Locate, in the data below, the line that contains "When my dictionary" and the line that contains "- A considerable"; reproduce exactly those two lines and every line between them, nothing more.

Collected data
= Beginning of Section =

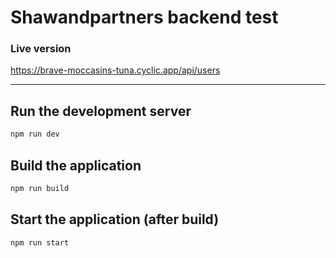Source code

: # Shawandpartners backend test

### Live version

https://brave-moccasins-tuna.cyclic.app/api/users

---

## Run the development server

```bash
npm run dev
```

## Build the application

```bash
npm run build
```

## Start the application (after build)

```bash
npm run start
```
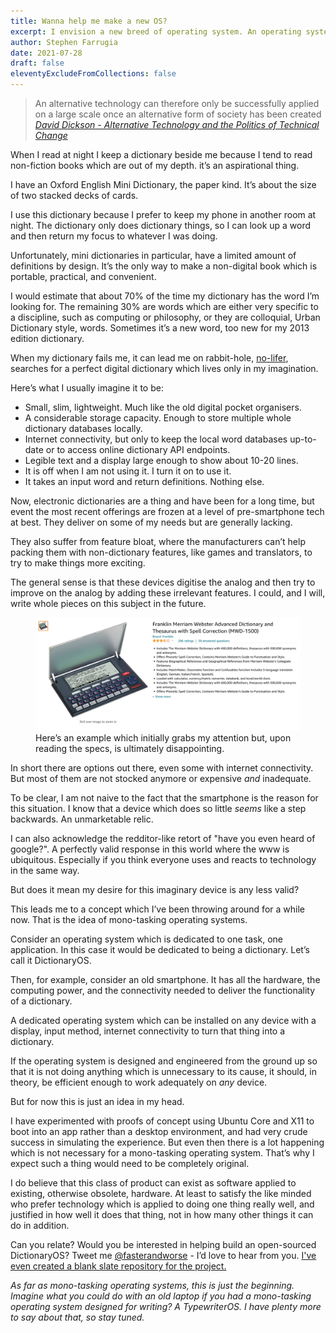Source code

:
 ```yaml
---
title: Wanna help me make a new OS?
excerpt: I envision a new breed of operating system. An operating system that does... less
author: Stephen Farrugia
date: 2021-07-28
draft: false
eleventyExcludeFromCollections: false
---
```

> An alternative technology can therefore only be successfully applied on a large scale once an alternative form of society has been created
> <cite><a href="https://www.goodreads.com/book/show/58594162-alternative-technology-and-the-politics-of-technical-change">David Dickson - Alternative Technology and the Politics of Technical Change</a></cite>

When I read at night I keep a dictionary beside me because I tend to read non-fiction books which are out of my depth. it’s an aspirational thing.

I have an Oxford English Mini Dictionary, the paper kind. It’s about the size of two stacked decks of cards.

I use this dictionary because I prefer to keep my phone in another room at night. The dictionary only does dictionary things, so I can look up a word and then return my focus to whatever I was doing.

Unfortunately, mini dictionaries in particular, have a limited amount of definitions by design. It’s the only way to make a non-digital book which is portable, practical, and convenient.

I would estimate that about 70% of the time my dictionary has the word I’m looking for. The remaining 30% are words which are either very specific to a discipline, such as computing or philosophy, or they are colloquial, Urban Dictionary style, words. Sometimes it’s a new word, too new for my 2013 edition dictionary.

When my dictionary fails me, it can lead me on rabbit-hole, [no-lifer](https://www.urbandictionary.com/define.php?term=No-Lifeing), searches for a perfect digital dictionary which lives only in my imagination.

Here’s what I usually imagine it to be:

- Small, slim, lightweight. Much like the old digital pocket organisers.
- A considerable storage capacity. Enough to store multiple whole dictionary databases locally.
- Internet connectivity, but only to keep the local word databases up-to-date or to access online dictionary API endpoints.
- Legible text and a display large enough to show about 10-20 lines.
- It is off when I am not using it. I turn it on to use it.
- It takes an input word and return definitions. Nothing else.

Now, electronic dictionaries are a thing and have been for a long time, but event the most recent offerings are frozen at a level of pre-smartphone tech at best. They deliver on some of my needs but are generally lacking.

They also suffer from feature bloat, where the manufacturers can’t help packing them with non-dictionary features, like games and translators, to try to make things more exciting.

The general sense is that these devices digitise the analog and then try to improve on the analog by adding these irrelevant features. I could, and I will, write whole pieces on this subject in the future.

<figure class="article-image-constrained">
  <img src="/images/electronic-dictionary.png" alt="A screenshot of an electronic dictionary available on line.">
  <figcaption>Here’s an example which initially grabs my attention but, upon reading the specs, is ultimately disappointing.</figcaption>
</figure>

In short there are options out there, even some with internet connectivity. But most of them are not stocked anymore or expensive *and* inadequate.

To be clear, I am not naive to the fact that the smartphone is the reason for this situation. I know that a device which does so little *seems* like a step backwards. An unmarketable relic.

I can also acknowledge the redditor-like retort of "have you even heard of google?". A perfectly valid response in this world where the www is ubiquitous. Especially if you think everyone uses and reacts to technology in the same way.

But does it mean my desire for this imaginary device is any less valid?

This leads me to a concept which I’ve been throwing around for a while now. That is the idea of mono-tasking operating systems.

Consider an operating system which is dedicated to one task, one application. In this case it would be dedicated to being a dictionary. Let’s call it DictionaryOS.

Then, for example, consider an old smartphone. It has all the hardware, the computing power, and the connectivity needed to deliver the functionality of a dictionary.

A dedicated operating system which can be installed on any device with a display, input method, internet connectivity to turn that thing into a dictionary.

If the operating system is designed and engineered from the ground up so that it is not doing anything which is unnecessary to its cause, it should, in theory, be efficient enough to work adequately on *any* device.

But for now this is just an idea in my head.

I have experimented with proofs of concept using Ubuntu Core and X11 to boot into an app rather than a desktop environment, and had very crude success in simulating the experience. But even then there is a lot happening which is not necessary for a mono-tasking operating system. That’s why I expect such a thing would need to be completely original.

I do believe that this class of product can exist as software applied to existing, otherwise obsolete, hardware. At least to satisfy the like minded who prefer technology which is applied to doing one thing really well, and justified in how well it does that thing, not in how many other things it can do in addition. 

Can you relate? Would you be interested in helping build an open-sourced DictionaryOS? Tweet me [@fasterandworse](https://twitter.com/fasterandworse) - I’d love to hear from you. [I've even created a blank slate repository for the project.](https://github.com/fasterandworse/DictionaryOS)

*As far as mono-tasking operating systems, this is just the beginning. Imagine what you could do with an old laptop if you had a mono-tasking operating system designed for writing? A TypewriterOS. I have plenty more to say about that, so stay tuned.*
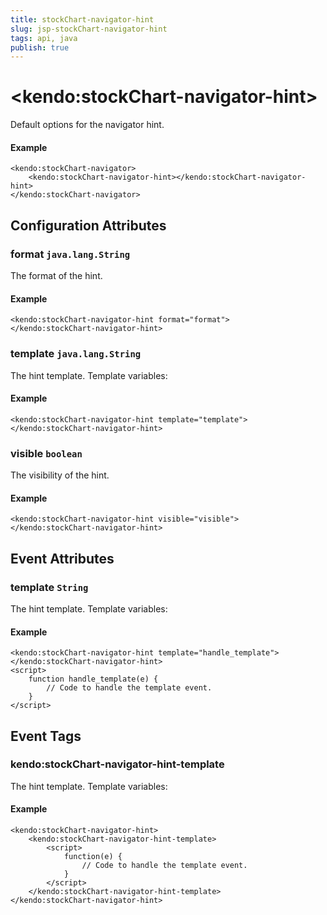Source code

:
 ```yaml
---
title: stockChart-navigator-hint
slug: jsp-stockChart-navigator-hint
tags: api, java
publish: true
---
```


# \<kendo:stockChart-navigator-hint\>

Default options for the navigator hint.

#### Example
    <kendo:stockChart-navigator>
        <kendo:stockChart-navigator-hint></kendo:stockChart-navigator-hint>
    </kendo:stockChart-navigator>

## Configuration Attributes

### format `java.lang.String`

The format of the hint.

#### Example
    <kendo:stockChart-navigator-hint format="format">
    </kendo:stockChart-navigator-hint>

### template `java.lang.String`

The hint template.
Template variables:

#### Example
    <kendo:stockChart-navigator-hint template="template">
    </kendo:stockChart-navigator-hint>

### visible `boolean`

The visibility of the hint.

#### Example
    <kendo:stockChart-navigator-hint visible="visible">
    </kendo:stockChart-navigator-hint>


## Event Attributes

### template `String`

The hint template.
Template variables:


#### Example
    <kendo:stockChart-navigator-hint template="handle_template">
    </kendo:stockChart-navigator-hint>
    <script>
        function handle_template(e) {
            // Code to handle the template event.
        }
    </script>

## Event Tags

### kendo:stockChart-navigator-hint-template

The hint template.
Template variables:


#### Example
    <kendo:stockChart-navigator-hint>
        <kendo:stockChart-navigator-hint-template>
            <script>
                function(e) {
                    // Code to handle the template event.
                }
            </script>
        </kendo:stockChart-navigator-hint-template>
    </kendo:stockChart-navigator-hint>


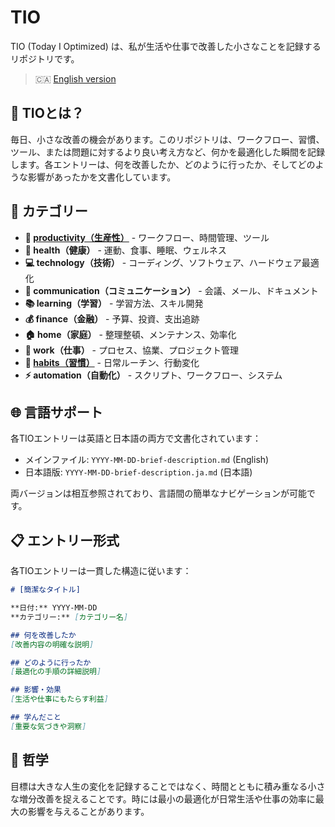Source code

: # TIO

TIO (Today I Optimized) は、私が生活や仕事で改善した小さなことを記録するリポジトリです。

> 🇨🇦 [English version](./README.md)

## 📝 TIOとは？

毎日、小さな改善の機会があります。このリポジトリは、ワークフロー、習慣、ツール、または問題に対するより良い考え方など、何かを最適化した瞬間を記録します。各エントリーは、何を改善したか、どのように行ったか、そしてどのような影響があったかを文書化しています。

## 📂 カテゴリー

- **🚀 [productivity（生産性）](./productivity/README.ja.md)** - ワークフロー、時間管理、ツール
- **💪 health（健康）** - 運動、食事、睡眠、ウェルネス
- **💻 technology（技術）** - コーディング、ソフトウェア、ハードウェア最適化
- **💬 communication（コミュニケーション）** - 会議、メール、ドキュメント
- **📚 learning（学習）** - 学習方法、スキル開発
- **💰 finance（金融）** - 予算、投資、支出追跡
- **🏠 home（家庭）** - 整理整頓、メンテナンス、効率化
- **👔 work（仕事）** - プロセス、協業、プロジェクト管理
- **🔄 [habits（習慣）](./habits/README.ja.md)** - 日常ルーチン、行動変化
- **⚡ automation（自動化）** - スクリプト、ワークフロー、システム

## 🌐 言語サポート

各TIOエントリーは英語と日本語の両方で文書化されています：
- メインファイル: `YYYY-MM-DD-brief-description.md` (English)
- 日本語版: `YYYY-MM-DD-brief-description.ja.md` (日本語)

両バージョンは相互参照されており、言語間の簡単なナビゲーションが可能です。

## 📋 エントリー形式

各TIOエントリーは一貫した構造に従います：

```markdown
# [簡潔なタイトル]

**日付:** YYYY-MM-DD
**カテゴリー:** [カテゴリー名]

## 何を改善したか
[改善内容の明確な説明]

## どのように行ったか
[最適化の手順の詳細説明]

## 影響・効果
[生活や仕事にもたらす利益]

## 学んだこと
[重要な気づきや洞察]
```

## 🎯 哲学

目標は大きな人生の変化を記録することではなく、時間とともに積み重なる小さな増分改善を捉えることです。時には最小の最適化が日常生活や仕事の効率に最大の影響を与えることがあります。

= End of Section =

◆ Solution for this task:
When my dictionary fails me, it can lead me on rabbit-hole, [no-lifer](https://www.urbandictionary.com/define.php?term=No-Lifeing), searches for a perfect digital dictionary which lives only in my imagination.

Here’s what I usually imagine it to be:

- Small, slim, lightweight. Much like the old digital pocket organisers.
- A considerable storage capacity. Enough to store multiple whole dictionary databases locally.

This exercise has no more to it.